About this exercise - Look below for the line containing "So if we have"; from there, print each line exactly up to and including the line containing "by $\alpha_1+\alpha_2+\alpha_3$, and so on.", and stop.

Exercise material -
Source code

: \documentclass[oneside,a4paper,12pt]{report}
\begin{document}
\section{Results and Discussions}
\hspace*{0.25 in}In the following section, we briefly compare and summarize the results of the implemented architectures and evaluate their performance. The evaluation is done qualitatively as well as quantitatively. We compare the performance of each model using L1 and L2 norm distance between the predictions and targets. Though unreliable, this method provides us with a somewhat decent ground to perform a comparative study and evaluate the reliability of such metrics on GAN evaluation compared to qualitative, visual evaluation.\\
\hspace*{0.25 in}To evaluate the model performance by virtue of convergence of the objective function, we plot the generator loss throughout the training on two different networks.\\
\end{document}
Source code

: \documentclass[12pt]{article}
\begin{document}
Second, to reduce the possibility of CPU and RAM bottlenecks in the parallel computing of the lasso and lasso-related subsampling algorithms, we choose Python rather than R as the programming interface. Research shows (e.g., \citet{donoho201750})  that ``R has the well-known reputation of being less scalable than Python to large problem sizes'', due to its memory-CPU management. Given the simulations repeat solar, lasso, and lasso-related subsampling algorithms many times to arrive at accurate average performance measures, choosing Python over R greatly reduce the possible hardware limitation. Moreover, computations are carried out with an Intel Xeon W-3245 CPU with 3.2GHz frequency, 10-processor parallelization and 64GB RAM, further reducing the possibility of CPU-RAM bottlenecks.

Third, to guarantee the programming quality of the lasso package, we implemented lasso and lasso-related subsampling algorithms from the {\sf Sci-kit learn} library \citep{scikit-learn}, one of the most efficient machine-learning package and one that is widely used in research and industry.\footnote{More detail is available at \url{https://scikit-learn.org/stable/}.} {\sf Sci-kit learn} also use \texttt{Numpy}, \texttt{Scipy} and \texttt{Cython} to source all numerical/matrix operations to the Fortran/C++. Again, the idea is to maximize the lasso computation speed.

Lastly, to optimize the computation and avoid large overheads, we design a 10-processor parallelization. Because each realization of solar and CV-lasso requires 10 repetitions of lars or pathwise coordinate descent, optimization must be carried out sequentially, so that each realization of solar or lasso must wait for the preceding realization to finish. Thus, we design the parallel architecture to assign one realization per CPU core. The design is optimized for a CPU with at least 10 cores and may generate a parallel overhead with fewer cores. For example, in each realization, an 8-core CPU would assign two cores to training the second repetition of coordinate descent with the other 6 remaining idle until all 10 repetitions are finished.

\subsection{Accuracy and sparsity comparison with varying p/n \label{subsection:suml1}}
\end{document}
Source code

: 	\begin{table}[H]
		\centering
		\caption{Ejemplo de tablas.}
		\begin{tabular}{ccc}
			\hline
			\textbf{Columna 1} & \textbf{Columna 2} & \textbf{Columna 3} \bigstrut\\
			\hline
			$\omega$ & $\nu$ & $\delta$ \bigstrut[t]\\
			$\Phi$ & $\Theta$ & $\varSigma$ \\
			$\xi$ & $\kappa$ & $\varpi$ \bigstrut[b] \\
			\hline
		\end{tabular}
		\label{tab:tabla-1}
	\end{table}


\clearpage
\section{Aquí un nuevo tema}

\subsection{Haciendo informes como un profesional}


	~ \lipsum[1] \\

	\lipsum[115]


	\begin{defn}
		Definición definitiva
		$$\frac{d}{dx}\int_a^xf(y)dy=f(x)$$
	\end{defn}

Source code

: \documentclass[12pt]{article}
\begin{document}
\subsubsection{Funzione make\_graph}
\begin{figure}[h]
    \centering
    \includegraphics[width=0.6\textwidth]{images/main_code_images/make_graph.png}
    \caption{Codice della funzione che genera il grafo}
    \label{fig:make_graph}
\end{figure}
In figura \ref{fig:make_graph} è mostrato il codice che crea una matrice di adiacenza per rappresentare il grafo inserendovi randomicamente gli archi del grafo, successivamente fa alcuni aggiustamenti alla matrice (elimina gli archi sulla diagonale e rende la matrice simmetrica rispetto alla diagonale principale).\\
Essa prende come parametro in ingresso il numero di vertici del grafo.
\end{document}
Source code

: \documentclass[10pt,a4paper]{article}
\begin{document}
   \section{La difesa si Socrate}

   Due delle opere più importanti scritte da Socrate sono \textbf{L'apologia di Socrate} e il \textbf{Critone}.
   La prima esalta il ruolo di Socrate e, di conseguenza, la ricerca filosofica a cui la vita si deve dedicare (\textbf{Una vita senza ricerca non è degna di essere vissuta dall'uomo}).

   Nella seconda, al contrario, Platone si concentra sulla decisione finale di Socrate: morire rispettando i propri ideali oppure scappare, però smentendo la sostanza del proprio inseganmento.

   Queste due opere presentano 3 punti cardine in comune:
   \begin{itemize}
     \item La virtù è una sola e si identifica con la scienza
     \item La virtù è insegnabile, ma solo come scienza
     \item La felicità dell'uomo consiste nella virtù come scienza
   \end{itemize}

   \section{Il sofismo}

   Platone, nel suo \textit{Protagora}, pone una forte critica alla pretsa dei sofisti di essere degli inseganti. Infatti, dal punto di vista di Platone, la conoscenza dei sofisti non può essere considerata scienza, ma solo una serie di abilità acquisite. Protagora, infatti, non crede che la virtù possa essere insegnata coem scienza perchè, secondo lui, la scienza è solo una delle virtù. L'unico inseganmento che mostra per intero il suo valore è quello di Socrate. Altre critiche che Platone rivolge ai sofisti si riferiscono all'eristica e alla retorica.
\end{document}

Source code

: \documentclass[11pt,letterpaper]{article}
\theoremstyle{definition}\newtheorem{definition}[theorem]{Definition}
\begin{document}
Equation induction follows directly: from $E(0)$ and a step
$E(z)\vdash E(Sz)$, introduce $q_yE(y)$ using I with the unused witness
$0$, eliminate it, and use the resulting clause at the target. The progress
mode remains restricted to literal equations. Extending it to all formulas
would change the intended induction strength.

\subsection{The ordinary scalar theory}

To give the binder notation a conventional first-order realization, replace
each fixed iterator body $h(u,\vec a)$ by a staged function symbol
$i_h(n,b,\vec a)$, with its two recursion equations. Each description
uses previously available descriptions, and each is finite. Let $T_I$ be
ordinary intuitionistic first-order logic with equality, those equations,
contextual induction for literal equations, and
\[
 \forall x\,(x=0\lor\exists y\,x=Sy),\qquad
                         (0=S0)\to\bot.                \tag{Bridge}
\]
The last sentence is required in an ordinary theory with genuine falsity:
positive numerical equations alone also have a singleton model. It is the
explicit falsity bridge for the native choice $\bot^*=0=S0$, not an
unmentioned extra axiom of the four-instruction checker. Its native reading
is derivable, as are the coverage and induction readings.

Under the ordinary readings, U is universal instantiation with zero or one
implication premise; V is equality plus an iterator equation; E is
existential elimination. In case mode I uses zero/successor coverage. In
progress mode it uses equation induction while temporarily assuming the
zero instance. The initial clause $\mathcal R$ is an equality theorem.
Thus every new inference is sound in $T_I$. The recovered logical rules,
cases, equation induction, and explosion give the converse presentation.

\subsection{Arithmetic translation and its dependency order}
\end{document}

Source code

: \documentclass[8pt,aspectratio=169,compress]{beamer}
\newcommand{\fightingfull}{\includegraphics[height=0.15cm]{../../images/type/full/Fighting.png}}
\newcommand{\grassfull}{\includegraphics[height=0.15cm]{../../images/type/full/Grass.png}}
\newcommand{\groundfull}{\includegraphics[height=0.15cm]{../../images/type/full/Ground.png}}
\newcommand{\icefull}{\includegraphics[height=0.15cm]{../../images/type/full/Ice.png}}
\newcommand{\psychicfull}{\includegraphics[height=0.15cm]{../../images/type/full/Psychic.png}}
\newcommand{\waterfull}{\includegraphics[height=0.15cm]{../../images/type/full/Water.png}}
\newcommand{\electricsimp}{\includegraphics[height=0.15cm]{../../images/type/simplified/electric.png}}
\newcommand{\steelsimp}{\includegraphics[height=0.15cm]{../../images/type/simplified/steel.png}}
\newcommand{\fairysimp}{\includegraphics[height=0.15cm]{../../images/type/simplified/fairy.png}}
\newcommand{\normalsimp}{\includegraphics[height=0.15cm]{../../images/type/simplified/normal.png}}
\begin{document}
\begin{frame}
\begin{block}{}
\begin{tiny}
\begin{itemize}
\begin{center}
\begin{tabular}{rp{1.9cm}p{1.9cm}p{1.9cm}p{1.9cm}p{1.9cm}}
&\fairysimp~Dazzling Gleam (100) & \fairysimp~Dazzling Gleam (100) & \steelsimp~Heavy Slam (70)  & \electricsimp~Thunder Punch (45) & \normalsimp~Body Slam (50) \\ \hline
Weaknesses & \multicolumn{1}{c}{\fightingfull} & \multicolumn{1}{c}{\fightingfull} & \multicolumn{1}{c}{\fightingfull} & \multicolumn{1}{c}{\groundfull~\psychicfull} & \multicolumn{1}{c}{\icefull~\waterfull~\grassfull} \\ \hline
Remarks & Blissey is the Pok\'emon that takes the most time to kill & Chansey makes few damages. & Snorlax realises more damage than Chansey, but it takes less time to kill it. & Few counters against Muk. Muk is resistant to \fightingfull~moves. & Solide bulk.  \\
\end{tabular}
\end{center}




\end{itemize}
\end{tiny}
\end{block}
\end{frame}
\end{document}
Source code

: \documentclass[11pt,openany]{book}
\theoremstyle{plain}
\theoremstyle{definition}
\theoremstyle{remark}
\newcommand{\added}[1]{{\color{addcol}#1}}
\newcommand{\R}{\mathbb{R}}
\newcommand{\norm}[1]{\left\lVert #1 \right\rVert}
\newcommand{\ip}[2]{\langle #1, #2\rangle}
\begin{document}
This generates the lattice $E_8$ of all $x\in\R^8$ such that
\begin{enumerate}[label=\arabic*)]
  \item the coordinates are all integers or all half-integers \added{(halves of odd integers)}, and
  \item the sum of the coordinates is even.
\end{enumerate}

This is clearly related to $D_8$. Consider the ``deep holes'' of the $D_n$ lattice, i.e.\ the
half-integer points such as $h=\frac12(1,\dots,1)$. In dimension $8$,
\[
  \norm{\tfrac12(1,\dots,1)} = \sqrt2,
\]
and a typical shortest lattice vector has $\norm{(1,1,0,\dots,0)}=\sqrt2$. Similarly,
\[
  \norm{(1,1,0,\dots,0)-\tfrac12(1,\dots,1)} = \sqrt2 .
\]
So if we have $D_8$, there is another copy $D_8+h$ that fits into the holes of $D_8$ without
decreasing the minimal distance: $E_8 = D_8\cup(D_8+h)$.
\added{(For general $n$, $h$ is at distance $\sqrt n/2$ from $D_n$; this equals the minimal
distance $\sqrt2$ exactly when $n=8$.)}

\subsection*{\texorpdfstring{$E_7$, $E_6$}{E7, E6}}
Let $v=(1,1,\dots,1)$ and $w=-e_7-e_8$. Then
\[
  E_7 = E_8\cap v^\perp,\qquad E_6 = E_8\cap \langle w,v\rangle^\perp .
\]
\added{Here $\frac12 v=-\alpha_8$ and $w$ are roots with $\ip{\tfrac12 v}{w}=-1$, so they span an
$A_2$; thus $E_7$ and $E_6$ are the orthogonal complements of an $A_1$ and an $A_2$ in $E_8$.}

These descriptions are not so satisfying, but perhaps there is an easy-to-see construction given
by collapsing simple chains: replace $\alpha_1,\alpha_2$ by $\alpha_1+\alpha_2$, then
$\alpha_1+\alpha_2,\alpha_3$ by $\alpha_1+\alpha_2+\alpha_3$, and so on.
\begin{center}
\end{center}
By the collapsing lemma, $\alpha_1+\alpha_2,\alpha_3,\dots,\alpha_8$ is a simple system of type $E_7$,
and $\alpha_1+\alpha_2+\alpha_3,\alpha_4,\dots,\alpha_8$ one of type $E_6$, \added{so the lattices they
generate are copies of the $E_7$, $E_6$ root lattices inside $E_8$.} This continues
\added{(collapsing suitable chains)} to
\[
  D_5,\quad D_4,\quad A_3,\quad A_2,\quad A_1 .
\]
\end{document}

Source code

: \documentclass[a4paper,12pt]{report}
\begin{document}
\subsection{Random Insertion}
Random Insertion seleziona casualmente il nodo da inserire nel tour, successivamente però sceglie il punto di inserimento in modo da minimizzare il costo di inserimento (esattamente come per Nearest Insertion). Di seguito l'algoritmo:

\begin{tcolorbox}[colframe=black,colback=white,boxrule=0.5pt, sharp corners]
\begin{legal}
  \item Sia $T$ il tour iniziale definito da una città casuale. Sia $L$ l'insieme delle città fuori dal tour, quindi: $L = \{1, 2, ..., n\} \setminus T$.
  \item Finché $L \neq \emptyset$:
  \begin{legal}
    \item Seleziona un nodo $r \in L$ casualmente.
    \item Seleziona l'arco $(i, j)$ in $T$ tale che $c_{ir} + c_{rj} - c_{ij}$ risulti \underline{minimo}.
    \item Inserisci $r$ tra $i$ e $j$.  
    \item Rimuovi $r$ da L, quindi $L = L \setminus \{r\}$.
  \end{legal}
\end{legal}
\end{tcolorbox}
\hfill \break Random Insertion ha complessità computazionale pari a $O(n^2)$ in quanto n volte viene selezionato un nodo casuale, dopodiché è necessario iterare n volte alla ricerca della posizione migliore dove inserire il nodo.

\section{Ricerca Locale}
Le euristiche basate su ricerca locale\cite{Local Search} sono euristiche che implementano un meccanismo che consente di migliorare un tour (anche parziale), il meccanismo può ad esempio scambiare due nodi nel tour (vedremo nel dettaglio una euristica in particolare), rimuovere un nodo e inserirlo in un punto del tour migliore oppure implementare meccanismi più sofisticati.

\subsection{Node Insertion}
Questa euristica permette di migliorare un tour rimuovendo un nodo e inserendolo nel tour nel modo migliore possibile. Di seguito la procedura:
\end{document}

Exercise result -
So if we have $D_8$, there is another copy $D_8+h$ that fits into the holes of $D_8$ without
decreasing the minimal distance: $E_8 = D_8\cup(D_8+h)$.
\added{(For general $n$, $h$ is at distance $\sqrt n/2$ from $D_n$; this equals the minimal
distance $\sqrt2$ exactly when $n=8$.)}

\subsection*{\texorpdfstring{$E_7$, $E_6$}{E7, E6}}
Let $v=(1,1,\dots,1)$ and $w=-e_7-e_8$. Then
\[
  E_7 = E_8\cap v^\perp,\qquad E_6 = E_8\cap \langle w,v\rangle^\perp .
\]
\added{Here $\frac12 v=-\alpha_8$ and $w$ are roots with $\ip{\tfrac12 v}{w}=-1$, so they span an
$A_2$; thus $E_7$ and $E_6$ are the orthogonal complements of an $A_1$ and an $A_2$ in $E_8$.}

These descriptions are not so satisfying, but perhaps there is an easy-to-see construction given
by collapsing simple chains: replace $\alpha_1,\alpha_2$ by $\alpha_1+\alpha_2$, then
$\alpha_1+\alpha_2,\alpha_3$ by $\alpha_1+\alpha_2+\alpha_3$, and so on.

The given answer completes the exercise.